The head of the World Council of Churches said Wednesday that the ecumenical church body is “very concerned” about the new escalation of violence against Christians in the city of Mosul and backed Iraqi church leaders in calling for intervention from the government.
“We urge all parties and members of the Iraqi administration to take up their responsibility in bringing security and stability to the country and insuring the safety of Iraqi citizens,” said WCC General Secretary Olav Fykse Tveit after expressing solidarity with the people of Iraq and conveying WCC’s condolences to the families of the victims of the most recent violence.
Last Sunday, two bombs exploded near buses carrying Christian students from Hamdaniyah to Mosul University, killing a shop owner in the area and injuring dozens of students and other civilians.
According to Christian Church Leaders of Iraq (CCCLI), some 188 men and women were injured – some seriously – by the blasts.

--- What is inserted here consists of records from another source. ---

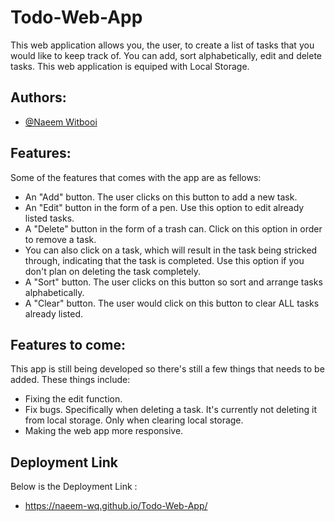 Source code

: # Todo-Web-App

This web application allows you, the user, to create a list of tasks that you would like to keep track of. You can add, sort alphabetically, edit and delete tasks. This web application is equiped with Local Storage.


## Authors:

- [@Naeem Witbooi](https://github.com/Naeem-wq)


## Features:

Some of the features that comes with the app are as fellows:

* An "Add" button. The user clicks on this button to add a new task.
* An "Edit" button in the form of a pen. Use this option to edit already listed tasks.
* A "Delete" button in the form of a trash can. Click on this option in order to remove a task.
* You can also click on a task, which will result in the task being stricked through, indicating that the task is completed. Use this option if you don't plan on deleting the task completely.
* A "Sort" button. The user clicks on this button so sort and arrange tasks alphabetically.
* A "Clear" button. The user would click on this button to clear ALL tasks already listed.
## Features to come:

This app is still being developed so there's still a few things that needs to be added.
These things include:

* Fixing the edit function. 
* Fix bugs. Specifically when deleting a task. It's currently not deleting it from local storage. Only when clearing local storage. 
* Making the web app more responsive.

## Deployment Link

Below is the Deployment Link :
* https://naeem-wq.github.io/Todo-Web-App/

The attack was only one of many throughout Iraq that have come after contentious national elections and at a time when the country is struggling to form a new government.
Though Christians have been the target of attacks for years, violence against the shrinking community escalated earlier this year ahead of the March 7 elections.
Mosul, which is home to a large Christian community, has been particularly vulnerable as some extremist Sunnis consider Iraqi Christians to be supporters of the Shiite-led government they oppose and therefore target them intentionally. At least 10 Iraqi Christians were killed by unknown gunmen in Mosul in February.
Following the May 2 bombings, the CCCLI gathered together for an “emergency session” in Qaraqosh and released a statement four days later saying the series of attacks targeting Christians “require a serious review and the concerted efforts of all government officials and political parties in order to give priority to the public interest and the security of citizens.”
“Thus we urgently reiterate our call to expedite the formation of a government of national unity that will work to ensure law, security and safety,” the ecumenical council added. “[A]ny delay will have a negative impact reflecting negatively on the lives of citizens and the task of nation-building.”
Among those who signed the statement were Archbishop Louis Sako, Archbishop of Kirkuk for the Chaldean Church; Bishop Athanasius Matta Mtoka, Archbishop of Baghdad for the Syrian Catholic Church; and Archbishop Avak Assadourian, head of the Armenian Orthodox Church in Iraq and secretary general of the council.
Formed just this past February, the CCCLI includes all patriarchs, archbishops, bishops and heads of churches in Iraq from the 14 Christian communities registered in Iraq since 1982. Their churches belong to the Catholic, Eastern and Oriental Orthodox as well as Protestant traditions.